- The US Air Force is determining how to improve the low observability maintenance capacity for its F-22 fleet
- The capacity was damaged when the former F-22 home, Tyndall Air Force Base, was severely damaged by a hurricane in October 2018
The US Air Force (USAF) is developing a plan to restore low observability (LO) maintenance capacity for its Lockheed Martin F-22 Raptor multirole fighter fleet, although this might be trickier than originally anticipated, according to a top officer.
The former home of the F-22 fleet, Tyndall Air Force Base in Florida, was devastated by a hurricane in October 2018. The USAF, in preparation, dispersed F-22s to three different bases: Langley Air Force Base in Virginia, Joint Base Elmendorf-Richardson in Alaska, and Joint Base Pearl Harbor-Hickam in Hawaii. The service lost critical facilities in the hurricane, including the buildings that maintain the LO coatings on the aircraft that help the aircraft evade enemy radar detection.
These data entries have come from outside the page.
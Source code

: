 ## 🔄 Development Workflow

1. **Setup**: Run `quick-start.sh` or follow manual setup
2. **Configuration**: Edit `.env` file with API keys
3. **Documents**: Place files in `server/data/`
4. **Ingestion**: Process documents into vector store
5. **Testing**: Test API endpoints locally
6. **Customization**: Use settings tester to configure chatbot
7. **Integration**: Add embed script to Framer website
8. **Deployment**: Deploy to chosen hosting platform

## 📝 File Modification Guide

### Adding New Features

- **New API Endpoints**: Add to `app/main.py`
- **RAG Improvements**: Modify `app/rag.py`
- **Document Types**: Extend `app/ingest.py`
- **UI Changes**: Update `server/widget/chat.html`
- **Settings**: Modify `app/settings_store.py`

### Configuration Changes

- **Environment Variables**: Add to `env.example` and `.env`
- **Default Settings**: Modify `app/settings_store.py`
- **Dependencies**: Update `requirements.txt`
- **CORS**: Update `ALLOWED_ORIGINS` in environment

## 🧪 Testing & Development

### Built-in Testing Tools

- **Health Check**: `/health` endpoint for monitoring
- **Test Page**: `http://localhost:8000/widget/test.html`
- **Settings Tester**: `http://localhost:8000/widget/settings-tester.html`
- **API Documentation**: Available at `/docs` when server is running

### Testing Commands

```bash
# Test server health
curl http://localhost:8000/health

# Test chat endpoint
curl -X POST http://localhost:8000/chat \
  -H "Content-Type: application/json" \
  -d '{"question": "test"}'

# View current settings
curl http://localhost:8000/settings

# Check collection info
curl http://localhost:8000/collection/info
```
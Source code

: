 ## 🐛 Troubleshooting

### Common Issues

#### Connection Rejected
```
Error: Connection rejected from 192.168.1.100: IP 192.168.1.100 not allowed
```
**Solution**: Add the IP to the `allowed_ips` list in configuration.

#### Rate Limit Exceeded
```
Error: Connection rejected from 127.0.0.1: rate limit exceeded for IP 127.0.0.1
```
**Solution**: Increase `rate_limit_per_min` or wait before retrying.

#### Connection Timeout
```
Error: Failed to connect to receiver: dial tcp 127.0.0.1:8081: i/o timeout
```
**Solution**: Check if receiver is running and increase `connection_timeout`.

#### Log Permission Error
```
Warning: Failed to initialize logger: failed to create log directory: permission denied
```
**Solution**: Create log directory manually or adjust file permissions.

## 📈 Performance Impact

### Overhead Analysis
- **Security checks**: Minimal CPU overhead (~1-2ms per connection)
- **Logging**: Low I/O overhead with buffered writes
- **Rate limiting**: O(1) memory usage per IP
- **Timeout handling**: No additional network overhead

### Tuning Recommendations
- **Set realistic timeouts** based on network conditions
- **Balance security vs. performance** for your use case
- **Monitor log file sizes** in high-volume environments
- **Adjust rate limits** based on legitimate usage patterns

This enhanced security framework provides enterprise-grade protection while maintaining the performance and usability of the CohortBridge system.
Air Combat Command (ACC) chief General James Holmes said on 23 August at an Air Force Association (AFA) breakfast that the USAF prefers to host the F-22 Flying Training Unit (FTU), formerly of Tyndall Air Force Base, at Langley Air Force Base. Unfortunately, he said, the air force did not build enough LO maintenance facilities at Langley because it curtailed production in fiscal year 2009 (FY 2009). Langley Air Force Base, he said, was originally designed for three F-22 squadrons.